Trump’s tariff plan pushes NAFTA talks to the brink
MEXICO CITY — President Donald Trump’s decision to unilaterally slap tariffs on imports of steel and aluminum has upended the NAFTA renegotiation and threatens to derail talks that were already politically and economically sensitive for all three countries.
Canadian, Mexican and U.S. government officials and industry representatives, gathered here for the seventh negotiating round, were sent scrambling when Trump announced plans to levy tariffs of 25 percent on steel imports and 10 percent on aluminum imports to protect U.S. national security interests.
While negotiators have continued to meet, the tone has changed as Canadian and Mexican representatives try to figure out the impact on their countries and whether their leaders will retaliate if Trump doesn’t backtrack.
“Why are we signing a trade deal with a country that would unilaterally decide to restrict certain sectors?” said Jorge Guajardo, a former Mexican ambassador to China who now works as a senior director at McLarty Associates in Washington.
“Once it becomes political, you have to have a winner, you have to have a loser, and that just makes it more difficult” — Jorge Guajardo
Since the announcement, negotiators have been “just going through the motions — that’s it,” Jerry Dias, president of Canada’s largest labor union, Unifor, told POLITICO on the sidelines of the talks on Friday.
“This is the United States’ plan to schoolyard bully. This is the United States saying, ‘Listen, the trade agreement is going to be based on our rules, or there’s not going to be a trade agreement at all,’” Dias said. “It’s best for us to just understand that up front and walk away.”
Others closely involved in or following the talks downplayed the idea the tariffs would lead any country to withdraw from the agreement, but there is consensus that Trump’s play will make an already contentious negotiation only more difficult.
The U.S. has put forward proposals on issues including dispute settlement, government procurement and automotive rules of origin that its NAFTA partners have found unworkable — and now they are even less likely to find reason to compromise.

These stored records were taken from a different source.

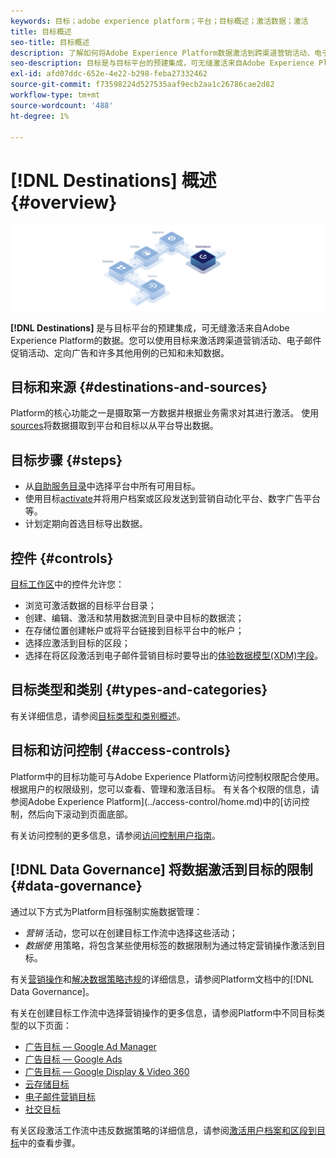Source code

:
 ```yaml
---
keywords: 目标；adobe experience platform；平台；目标概述；激活数据；激活
title: 目标概述
seo-title: 目标概述
description: 了解如何将Adobe Experience Platform数据激活到跨渠道营销活动、电子邮件、定向广告等的目标。
seo-description: 目标是与目标平台的预建集成，可无缝激活来自Adobe Experience Platform的数据。 您可以使用Adobe Experience Platform中的目标来激活跨渠道营销活动、电子邮件促销活动、定向广告和许多其他用例的已知和未知数据。
exl-id: afd07ddc-652e-4e22-b298-feba27332462
source-git-commit: f73598224d527535aaf9ecb2aa1c26786cae2d82
workflow-type: tm+mt
source-wordcount: '488'
ht-degree: 1%

---
```


# [!DNL Destinations] 概述 {#overview}

![目标概述横幅](./assets/overview/destinations-overview-banner.png)

**[!DNL Destinations]** 是与目标平台的预建集成，可无缝激活来自Adobe Experience Platform的数据。您可以使用目标来激活跨渠道营销活动、电子邮件促销活动、定向广告和许多其他用例的已知和未知数据。

## 目标和来源 {#destinations-and-sources}

Platform的核心功能之一是摄取第一方数据并根据业务需求对其进行激活。 使用[sources](../sources/home.md)将数据摄取到平台和目标以从平台导出数据。

## 目标步骤 {#steps}

* 从[自助服务目录](./catalog/overview.md)中选择平台中所有可用目标。
* 使用目标[activate](./ui/activate-destinations.md)并将用户档案或区段发送到营销自动化平台、数字广告平台等。
* 计划定期向首选目标导出数据。

## 控件 {#controls}

[目标工作区](./ui/destinations-workspace.md)中的控件允许您：

* 浏览可激活数据的目标平台目录；
* 创建、编辑、激活和禁用数据流到目录中目标的数据流；
* 在存储位置创建帐户或将平台链接到目标平台中的帐户；
* 选择应激活到目标的区段；
* 选择在将区段激活到电子邮件营销目标时要导出的[体验数据模型(XDM)字段](../xdm/home.md)。

## 目标类型和类别 {#types-and-categories}

有关详细信息，请参阅[目标类型和类别概述](./destination-types.md)。

## 目标和访问控制 {#access-controls}

Platform中的目标功能可与Adobe Experience Platform访问控制权限配合使用。 根据用户的权限级别，您可以查看、管理和激活目标。 有关各个权限的信息，请参阅Adobe Experience Platform](../access-control/home.md)中的[访问控制，然后向下滚动到页面底部。

有关访问控制的更多信息，请参阅[访问控制用户指南](../access-control/ui/overview.md)。

## [!DNL Data Governance] 将数据激活到目标的限制 {#data-governance}

通过以下方式为Platform目标强制实施数据管理：

* *营销* 活动，您可以在创建目标工作流中选择这些活动；
* *数据使* 用策略，将包含某些使用标签的数据限制为通过特定营销操作激活到目标。

有关[营销操作](../data-governance/policies/overview.md)和[解决数据策略违规](../data-governance/enforcement/auto-enforcement.md)的详细信息，请参阅Platform文档中的[!DNL Data Governance]。

有关在创建目标工作流中选择营销操作的更多信息，请参阅Platform中不同目标类型的以下页面：

* [广告目标 — Google Ad Manager ](./catalog/advertising/google-ad-manager.md)
* [广告目标 — Google Ads](./catalog/advertising/google-ads-destination.md)
* [广告目标 — Google Display &amp; Video 360 ](./catalog/advertising/google-dv360.md)
* [云存储目标](./catalog/cloud-storage/overview.md)
* [电子邮件营销目标](./catalog/email-marketing/overview.md)
* [社交目标](./catalog/social/overview.md)

有关区段激活工作流中违反数据策略的详细信息，请参阅[激活用户档案和区段到目标](./ui/activate-destinations.md#review)中的查看步骤。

“Once it becomes political, you have to have a winner, you have to have a loser, and that just makes it more difficult,” Guajardo said.

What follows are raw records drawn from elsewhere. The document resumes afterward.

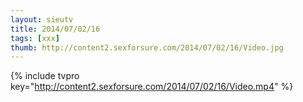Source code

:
 ```yaml
--- 
layout: sieutv
title: 2014/07/02/16
tags: [xxx]
thumb: http://content2.sexforsure.com/2014/07/02/16/Video.jpg
---
```

{% include tvpro key="http://content2.sexforsure.com/2014/07/02/16/Video.mp4" %}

Both Canada and Mexico — which together account for about 90 percent of U.S. steel exports — hold out hope they might be carved out of the final tariff decision, which the White House is expected to finalize sometime next week. But Trump has offered no indication there will be any exemptions.

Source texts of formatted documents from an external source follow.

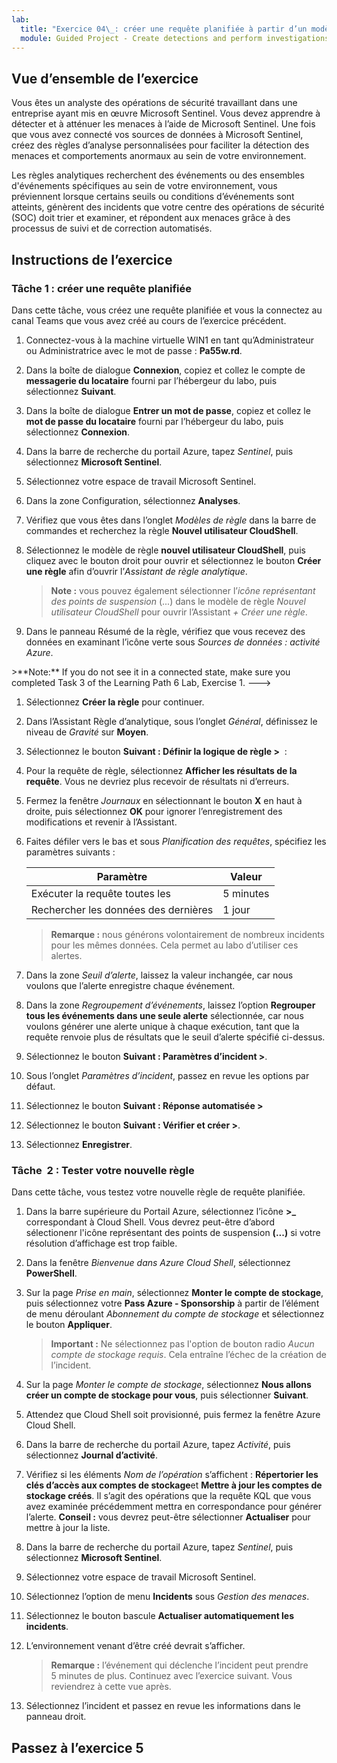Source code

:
 ```yaml
---
lab:
  title: "Exercice 04\_: créer une requête planifiée à partir d’un modèle"
  module: Guided Project - Create detections and perform investigations using Microsoft Sentinel
---
```


## Vue d’ensemble de l’exercice

Vous êtes un analyste des opérations de sécurité travaillant dans une entreprise ayant mis en œuvre Microsoft Sentinel. Vous devez apprendre à détecter et à atténuer les menaces à l’aide de Microsoft Sentinel. Une fois que vous avez connecté vos sources de données à Microsoft Sentinel, créez des règles d’analyse personnalisées pour faciliter la détection des menaces et comportements anormaux au sein de votre environnement.

Les règles analytiques recherchent des événements ou des ensembles d'événements spécifiques au sein de votre environnement, vous préviennent lorsque certains seuils ou conditions d’événements sont atteints, génèrent des incidents que votre centre des opérations de sécurité (SOC) doit trier et examiner, et répondent aux menaces grâce à des processus de suivi et de correction automatisés.

## Instructions de l’exercice

### Tâche 1 : créer une requête planifiée

Dans cette tâche, vous créez une requête planifiée et vous la connectez au canal Teams que vous avez créé au cours de l’exercice précédent.

1. Connectez-vous à la machine virtuelle WIN1 en tant qu’Administrateur ou Administratrice avec le mot de passe : **Pa55w.rd**.  

1. Dans la boîte de dialogue **Connexion**, copiez et collez le compte de **messagerie du locataire** fourni par l’hébergeur du labo, puis sélectionnez **Suivant**.

1. Dans la boîte de dialogue **Entrer un mot de passe**, copiez et collez le **mot de passe du locataire** fourni par l’hébergeur du labo, puis sélectionnez **Connexion**.

1. Dans la barre de recherche du portail Azure, tapez *Sentinel*, puis sélectionnez **Microsoft Sentinel**.

1. Sélectionnez votre espace de travail Microsoft Sentinel.

1. Dans la zone Configuration, sélectionnez **Analyses**.

1. Vérifiez que vous êtes dans l’onglet *Modèles de règle* dans la barre de commandes et recherchez la règle **Nouvel utilisateur CloudShell**.

1. Sélectionnez le modèle de règle **nouvel utilisateur CloudShell**, puis cliquez avec le bouton droit pour ouvrir et sélectionnez le bouton **Créer une règle** afin d’ouvrir l’*Assistant de règle analytique*.

    >**Note :** vous pouvez également sélectionner l’*icône représentant des points de suspension* (...) dans le modèle de règle *Nouvel utilisateur CloudShell* pour ouvrir l’Assistant *+ Créer une règle*.

1. Dans le panneau Résumé de la règle, vérifiez que vous recevez des données en examinant l’icône verte sous *Sources de données : activité Azure*.

 <!--->   >**Note:** If you do not see it in a connected state, make sure you completed Task 3 of the Learning Path 6 Lab, Exercise 1. --->

1. Sélectionnez **Créer la règle** pour continuer.

1. Dans l’Assistant Règle d’analytique, sous l’onglet *Général*, définissez le niveau de *Gravité* sur **Moyen**.

1. Sélectionnez le bouton **Suivant : Définir la logique de règle >**  :

1. Pour la requête de règle, sélectionnez **Afficher les résultats de la requête**. Vous ne devriez plus recevoir de résultats ni d’erreurs.

1. Fermez la fenêtre *Journaux* en sélectionnant le bouton **X** en haut à droite, puis sélectionnez **OK** pour ignorer l’enregistrement des modifications et revenir à l’Assistant.

1. Faites défiler vers le bas et sous *Planification des requêtes*, spécifiez les paramètres suivants :

    |Paramètre|Valeur|
    |---|---|
    |Exécuter la requête toutes les|5 minutes|
    |Rechercher les données des dernières|1 jour|

    >**Remarque :** nous générons volontairement de nombreux incidents pour les mêmes données. Cela permet au labo d’utiliser ces alertes.

1. Dans la zone *Seuil d’alerte*, laissez la valeur inchangée, car nous voulons que l’alerte enregistre chaque événement.

1. Dans la zone *Regroupement d’événements*, laissez l’option **Regrouper tous les événements dans une seule alerte** sélectionnée, car nous voulons générer une alerte unique à chaque exécution, tant que la requête renvoie plus de résultats que le seuil d’alerte spécifié ci-dessus.

1. Sélectionnez le bouton **Suivant : Paramètres d’incident >**.

1. Sous l’onglet *Paramètres d’incident*, passez en revue les options par défaut.

1. Sélectionnez le bouton **Suivant : Réponse automatisée >** 


1. Sélectionnez le bouton **Suivant : Vérifier et créer >**.
  
1. Sélectionnez **Enregistrer**.

### Tâche  2 : Tester votre nouvelle règle

Dans cette tâche, vous testez votre nouvelle règle de requête planifiée.


1. Dans la barre supérieure du Portail Azure, sélectionnez l’icône **>_** correspondant à Cloud Shell. Vous devrez peut-être d’abord sélectionenr l'icône représentant des points de suspension **(...)** si votre résolution d’affichage est trop faible.

1. Dans la fenêtre *Bienvenue dans Azure Cloud Shell*, sélectionnez **PowerShell**.

1. Sur la page *Prise en main*, sélectionnez **Monter le compte de stockage**, puis sélectionnez votre **Pass Azure - Sponsorship** à partir de l’élément de menu déroulant *Abonnement du compte de stockage* et sélectionnez le bouton **Appliquer**.

    >**Important :** Ne sélectionnez pas l'option de bouton radio *Aucun compte de stockage requis*. Cela entraîne l’échec de la création de l’incident.

1. Sur la page *Monter le compte de stockage*, sélectionnez **Nous allons créer un compte de stockage pour vous**, puis sélectionner **Suivant**.

1. Attendez que Cloud Shell soit provisionné, puis fermez la fenêtre Azure Cloud Shell.

1. Dans la barre de recherche du portail Azure, tapez *Activité*, puis sélectionnez **Journal d’activité**.

1. Vérifiez si les éléments *Nom de l’opération* s’affichent : **Répertorier les clés d’accès aux comptes de stockage**et  **Mettre à jour les comptes de stockage créés**. Il s’agit des opérations que la requête KQL que vous avez examinée précédemment mettra en correspondance pour générer l’alerte. **Conseil :** vous devrez peut-être sélectionner **Actualiser** pour mettre à jour la liste.

1. Dans la barre de recherche du portail Azure, tapez *Sentinel*, puis sélectionnez **Microsoft Sentinel**.

1. Sélectionnez votre espace de travail Microsoft Sentinel.

1. Sélectionnez l’option de menu **Incidents** sous *Gestion des  menaces*.

1. Sélectionnez le bouton bascule **Actualiser automatiquement les incidents**.

1. L’environnement venant d’être créé devrait s’afficher.

    >**Remarque :** l’événement qui déclenche l’incident peut prendre 5 minutes de plus. Continuez avec l’exercice suivant. Vous reviendrez à cette vue après.

1. Sélectionnez l’incident et passez en revue les informations dans le panneau droit.

## Passez à l’exercice 5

“The looming storm clouds on steel and aluminum are a serious risk to world trade and to the NAFTA negotiations” — Peter Clark, a Canadian international trade strategist
Canadian Foreign Minister Chrystia Freeland vowed on Thursday to take “responsive measures,” if Canada is affected, calling any restrictions against imports “absolutely unacceptable.” At the same time, Mexico has said it will consider all its options if it is targeted, including potentially taking safeguard action under Section 201 of the Trade Act of 1974.
Mexico, in particular, has been careful not to make any official declarations or threats until Trump acts. The hope in all three countries is that Trump will take to heart the widespread backlash from businesses, trading partners and Republicans in Congress and soften or narrow his course.
Optimistic views that the tariff news and fallout could remain separate from the talks are tempered by the fact that steel and aluminum are central to some industries that were already in the spotlight in the NAFTA renegotiation. Autos, for example, have emerged as one of the thorniest policy issues, and talks on rules of origin could now be deeply affected by the forthcoming tariffs.
“It’s difficult to argue that the potential Section 232 implications are on a separate track than the NAFTA auto rules renegotiations because steel and aluminum are the core materials in automotive assembly,” said Flavio Volpe, president of the Automotive Parts Manufacturers’ Association, a Canadian auto group. “If the White House chooses to proceed without excluding Canada, it is unclear how USTR can credibly move good faith negotiations forward at the same pace.”
And even as the White House maintains that “it’s got nothing to do with NAFTA,” as Trump trade adviser Peter Navarro said Friday, frantic chatter about what the tariffs will look like and the effect they could have on the negotiations continued to course throughout the halls of the Camino Real, the hotel here where officials are meeting.
“The looming storm clouds on steel and aluminum are a serious risk to world trade and to the NAFTA negotiations,” Peter Clark, a Canadian international trade strategist, wrote in a column on Friday.
The expected announcement “could, if it includes undeserving victims, begin a long and bitter trade war,” he continued, adding: “Nobody wins a trade war.”